Assignment. Copy all lines of the listing that include the string "search".
^^^^
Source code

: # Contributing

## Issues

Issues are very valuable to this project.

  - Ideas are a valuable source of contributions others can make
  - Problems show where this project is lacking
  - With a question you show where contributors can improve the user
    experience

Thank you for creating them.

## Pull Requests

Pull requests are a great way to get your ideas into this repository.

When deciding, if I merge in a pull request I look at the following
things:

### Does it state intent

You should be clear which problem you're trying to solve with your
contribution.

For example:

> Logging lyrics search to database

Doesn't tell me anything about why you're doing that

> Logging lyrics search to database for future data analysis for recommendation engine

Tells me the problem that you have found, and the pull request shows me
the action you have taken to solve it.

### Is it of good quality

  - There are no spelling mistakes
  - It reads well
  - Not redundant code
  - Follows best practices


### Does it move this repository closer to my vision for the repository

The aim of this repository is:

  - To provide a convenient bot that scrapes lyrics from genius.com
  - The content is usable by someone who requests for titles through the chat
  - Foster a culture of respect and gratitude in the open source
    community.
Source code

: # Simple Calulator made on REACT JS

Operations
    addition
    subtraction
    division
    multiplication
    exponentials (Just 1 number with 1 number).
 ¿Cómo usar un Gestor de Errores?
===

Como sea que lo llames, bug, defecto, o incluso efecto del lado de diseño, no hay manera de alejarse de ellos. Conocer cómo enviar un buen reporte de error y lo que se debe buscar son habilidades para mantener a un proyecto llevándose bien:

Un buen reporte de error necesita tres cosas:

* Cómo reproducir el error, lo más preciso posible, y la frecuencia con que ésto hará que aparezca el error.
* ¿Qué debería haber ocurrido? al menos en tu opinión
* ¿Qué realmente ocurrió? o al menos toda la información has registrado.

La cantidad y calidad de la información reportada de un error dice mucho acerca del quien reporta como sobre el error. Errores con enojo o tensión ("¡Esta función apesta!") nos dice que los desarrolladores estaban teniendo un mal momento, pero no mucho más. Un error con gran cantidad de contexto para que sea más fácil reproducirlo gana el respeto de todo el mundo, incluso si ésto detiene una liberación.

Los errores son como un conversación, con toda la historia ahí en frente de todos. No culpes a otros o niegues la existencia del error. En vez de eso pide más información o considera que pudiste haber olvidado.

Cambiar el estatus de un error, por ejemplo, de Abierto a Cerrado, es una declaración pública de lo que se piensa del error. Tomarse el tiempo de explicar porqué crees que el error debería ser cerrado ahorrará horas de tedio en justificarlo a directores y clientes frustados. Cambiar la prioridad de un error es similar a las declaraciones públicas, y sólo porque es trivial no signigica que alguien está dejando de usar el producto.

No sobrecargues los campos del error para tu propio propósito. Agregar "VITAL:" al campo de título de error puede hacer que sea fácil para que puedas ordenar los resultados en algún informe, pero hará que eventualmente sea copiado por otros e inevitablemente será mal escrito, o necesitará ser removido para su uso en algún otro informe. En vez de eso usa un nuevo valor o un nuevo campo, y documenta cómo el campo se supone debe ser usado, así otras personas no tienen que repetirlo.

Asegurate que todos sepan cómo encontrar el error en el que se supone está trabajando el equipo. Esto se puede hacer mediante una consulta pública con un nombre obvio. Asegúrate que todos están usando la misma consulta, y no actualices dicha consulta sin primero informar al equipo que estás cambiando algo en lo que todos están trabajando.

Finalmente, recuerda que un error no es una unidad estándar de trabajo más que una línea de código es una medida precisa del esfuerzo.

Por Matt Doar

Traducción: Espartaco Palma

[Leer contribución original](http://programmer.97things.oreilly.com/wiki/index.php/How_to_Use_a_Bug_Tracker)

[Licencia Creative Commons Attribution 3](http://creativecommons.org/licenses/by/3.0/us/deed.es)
^^^^
Output for this exercise.
> Logging lyrics search to database
> Logging lyrics search to database for future data analysis for recommendation engine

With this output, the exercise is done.